**Supplied material**.
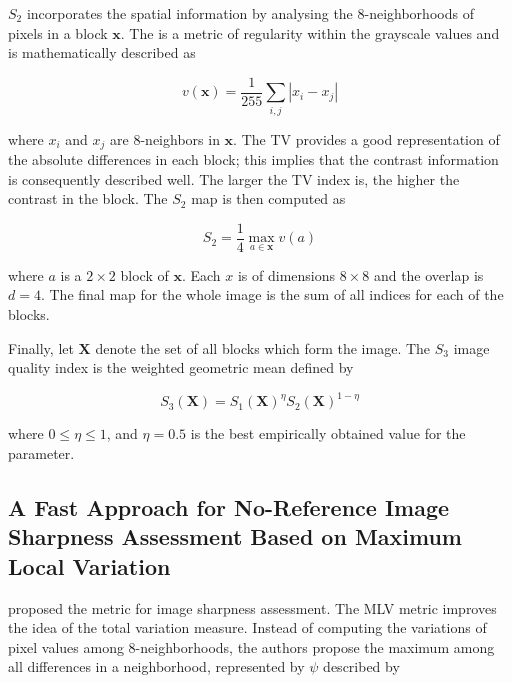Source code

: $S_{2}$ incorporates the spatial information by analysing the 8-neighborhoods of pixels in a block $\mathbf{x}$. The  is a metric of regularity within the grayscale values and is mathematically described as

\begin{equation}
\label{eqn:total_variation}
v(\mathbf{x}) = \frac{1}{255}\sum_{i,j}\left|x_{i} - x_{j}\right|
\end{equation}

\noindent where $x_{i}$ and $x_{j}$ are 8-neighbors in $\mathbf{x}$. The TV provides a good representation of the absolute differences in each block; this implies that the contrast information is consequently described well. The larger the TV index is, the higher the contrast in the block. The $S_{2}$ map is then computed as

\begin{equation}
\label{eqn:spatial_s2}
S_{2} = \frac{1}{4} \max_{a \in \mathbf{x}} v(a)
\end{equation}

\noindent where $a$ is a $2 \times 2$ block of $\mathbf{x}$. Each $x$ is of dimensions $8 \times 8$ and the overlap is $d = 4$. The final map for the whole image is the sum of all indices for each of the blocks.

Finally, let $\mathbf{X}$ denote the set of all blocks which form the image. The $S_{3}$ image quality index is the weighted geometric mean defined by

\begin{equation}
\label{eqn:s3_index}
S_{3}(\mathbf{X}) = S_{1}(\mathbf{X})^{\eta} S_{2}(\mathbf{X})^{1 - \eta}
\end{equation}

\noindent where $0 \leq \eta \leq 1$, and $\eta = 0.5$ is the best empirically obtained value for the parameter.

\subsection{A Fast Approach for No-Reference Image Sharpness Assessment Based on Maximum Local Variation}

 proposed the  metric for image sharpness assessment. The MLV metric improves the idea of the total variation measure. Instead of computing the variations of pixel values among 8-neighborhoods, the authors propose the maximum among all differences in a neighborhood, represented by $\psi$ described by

...

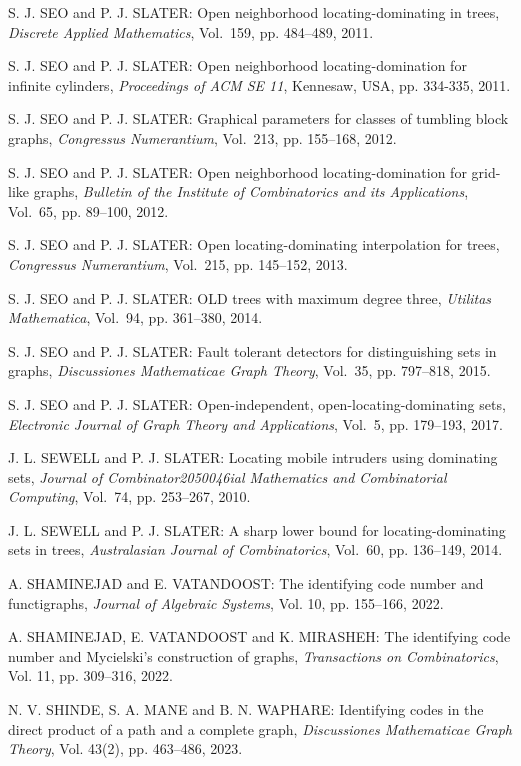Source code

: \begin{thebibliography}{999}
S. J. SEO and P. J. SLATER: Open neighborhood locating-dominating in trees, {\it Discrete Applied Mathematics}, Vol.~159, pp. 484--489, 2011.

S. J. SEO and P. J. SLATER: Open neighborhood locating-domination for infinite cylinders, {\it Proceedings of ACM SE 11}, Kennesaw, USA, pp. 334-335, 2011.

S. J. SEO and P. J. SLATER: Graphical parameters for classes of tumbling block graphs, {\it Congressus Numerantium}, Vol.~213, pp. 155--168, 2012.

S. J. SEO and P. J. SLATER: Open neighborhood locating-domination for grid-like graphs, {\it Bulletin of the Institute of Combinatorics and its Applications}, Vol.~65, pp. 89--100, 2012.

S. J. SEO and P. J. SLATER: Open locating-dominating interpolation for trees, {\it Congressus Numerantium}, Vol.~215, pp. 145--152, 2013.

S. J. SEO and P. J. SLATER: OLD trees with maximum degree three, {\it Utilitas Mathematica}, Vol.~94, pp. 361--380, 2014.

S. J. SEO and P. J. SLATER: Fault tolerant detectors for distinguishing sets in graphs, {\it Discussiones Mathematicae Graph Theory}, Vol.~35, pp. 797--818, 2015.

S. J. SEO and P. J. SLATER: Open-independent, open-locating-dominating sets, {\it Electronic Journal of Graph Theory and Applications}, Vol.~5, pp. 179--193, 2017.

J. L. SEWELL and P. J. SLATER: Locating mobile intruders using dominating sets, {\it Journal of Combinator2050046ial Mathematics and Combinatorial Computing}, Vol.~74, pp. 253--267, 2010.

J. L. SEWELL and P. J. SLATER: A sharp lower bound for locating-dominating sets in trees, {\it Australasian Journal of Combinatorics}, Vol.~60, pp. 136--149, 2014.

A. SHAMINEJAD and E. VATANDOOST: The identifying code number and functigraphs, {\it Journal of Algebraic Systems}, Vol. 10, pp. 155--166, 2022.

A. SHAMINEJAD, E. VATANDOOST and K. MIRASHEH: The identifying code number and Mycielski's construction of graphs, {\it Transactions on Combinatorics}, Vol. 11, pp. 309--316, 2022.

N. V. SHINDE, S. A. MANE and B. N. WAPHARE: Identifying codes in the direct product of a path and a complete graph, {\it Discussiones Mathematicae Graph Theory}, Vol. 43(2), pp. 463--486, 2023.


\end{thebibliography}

...

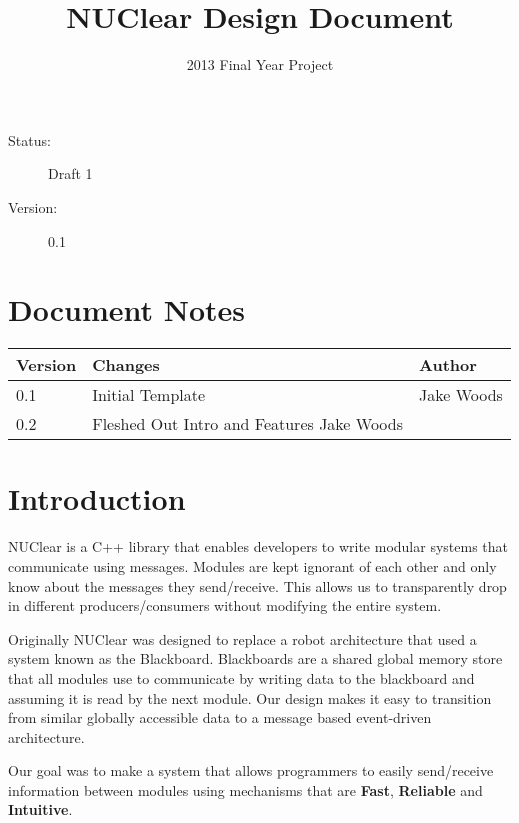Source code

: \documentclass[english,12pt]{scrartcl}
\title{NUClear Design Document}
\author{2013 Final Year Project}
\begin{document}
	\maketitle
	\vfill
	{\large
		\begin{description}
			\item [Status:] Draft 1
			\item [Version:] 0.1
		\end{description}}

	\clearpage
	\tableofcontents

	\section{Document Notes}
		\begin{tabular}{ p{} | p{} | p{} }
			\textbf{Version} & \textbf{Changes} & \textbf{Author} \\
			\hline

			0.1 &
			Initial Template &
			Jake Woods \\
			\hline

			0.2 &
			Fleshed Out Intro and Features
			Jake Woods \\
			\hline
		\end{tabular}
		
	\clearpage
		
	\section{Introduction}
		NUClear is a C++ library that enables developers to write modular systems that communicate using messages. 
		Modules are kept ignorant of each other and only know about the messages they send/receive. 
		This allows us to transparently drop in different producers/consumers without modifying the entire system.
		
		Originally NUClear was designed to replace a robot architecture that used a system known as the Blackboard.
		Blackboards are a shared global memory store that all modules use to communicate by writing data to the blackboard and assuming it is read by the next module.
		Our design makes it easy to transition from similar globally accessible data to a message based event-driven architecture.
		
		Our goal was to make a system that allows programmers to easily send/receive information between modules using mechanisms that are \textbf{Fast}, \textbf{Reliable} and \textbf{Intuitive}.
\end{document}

**Task to carry out**. In the material above, locate the line containing "Initial Template &" and the line containing "This allows us". Transcribe exactly those two lines and every line between them, and nothing more.

**Solution to the exercise**.
			Initial Template &
			Jake Woods \\
			\hline

			0.2 &
			Fleshed Out Intro and Features
			Jake Woods \\
			\hline
		\end{tabular}
		
	\clearpage
		
	\section{Introduction}
		NUClear is a C++ library that enables developers to write modular systems that communicate using messages. 
		Modules are kept ignorant of each other and only know about the messages they send/receive. 
		This allows us to transparently drop in different producers/consumers without modifying the entire system.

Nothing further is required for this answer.